Thomas Ferguson Rodger was born in Glasgow on 4 November 1907. His father, Thomas, was an insurance agent. He attended North Kelvinside School. He matriculated to study at the University of Glasgow in 1923 at the age of 15 and graduated BSc in 1927 and MB ChB with commendation in 1929. He married Jean Chalmers in 1934 and had three children. His eldest son, Alan Ferguson Rodger, went on to become Baron Rodger of Earsferry, a Scottish lawyer and Justice of the Supreme Court of the United Kingdom.
After completing his post-graduate medical training Rodger became assistant to Sir David Henderson at the Glasgow Royal Mental Hospital at Gartnavel and to Professor Adolph Meyer at the Department of Psychiatry in Johns Hopkins University, Baltimore (1931-1932). He returned to Gartnavel as the hospital's Deputy Superintendent and also worked as an Assistant Lecturer in Psychiatry at the University of Glasgow (1933-1940). During the Second World War he served in the Royal Army Medical Corps until 1944 and then with the Army Medical Services in India as a consultant in Psychiatry (1944-1945). He became an international authority on the techniques of officer selection and personnel deployment technique and rose to the rank of Brigadier.
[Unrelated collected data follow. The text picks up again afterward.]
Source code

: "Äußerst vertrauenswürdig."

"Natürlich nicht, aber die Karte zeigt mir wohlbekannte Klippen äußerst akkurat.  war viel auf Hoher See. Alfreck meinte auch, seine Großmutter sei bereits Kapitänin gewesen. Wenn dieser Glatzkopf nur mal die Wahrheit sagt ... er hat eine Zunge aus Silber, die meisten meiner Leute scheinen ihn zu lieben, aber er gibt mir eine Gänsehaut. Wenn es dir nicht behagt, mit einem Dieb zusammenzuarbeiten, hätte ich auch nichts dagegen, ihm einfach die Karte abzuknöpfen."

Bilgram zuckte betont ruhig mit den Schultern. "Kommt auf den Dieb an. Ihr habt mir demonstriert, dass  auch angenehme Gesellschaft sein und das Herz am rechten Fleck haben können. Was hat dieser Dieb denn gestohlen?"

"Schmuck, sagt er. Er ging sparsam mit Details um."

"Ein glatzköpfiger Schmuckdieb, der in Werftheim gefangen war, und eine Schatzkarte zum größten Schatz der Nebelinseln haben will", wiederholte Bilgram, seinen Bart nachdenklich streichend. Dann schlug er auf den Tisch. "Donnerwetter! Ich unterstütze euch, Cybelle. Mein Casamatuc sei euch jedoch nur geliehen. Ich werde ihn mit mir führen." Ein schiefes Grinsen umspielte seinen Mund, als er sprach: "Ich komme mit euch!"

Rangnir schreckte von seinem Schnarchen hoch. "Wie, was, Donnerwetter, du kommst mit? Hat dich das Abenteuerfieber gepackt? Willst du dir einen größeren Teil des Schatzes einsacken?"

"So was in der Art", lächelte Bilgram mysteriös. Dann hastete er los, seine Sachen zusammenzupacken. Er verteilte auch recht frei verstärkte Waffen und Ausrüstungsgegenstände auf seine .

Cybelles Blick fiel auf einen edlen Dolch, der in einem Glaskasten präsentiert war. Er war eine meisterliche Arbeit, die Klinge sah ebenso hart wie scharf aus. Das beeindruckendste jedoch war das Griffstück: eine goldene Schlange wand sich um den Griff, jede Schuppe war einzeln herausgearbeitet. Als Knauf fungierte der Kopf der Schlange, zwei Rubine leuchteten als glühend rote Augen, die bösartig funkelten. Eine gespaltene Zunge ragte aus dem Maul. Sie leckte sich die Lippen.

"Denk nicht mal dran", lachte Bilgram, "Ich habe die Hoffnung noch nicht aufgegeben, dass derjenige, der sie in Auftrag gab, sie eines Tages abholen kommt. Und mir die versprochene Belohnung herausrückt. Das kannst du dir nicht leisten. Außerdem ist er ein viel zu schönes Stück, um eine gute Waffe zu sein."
Rodger returned to Scotland as Senior Commissioner to the General Board of Control and held this position until 1948. When he was appointed to the new Chair at the University in 1949 his department was based at the Southern General Hospital, and Rodger was instrumental (with the surgeon J Sloan Robertson) in establishing that hospital's reputation as a pioneer in combining Psychological Medicine and Neurological Sciences. An acknowledged leader in his field, Rodger was a consultant psychiatrist to the Southern General and the Glasgow Western Infirmary; Honorary Consulting Psychiatrist to the Army in Scotland; Vice-President of the Royal College of Psychiatry, and he served on Government and World Health Organisation committees. He was appointed CBE in 1967 and an Honorary Fellow of the Royal College of Psychiatry in 1972.
He retired in 1973 and died in Glasgow in 1978.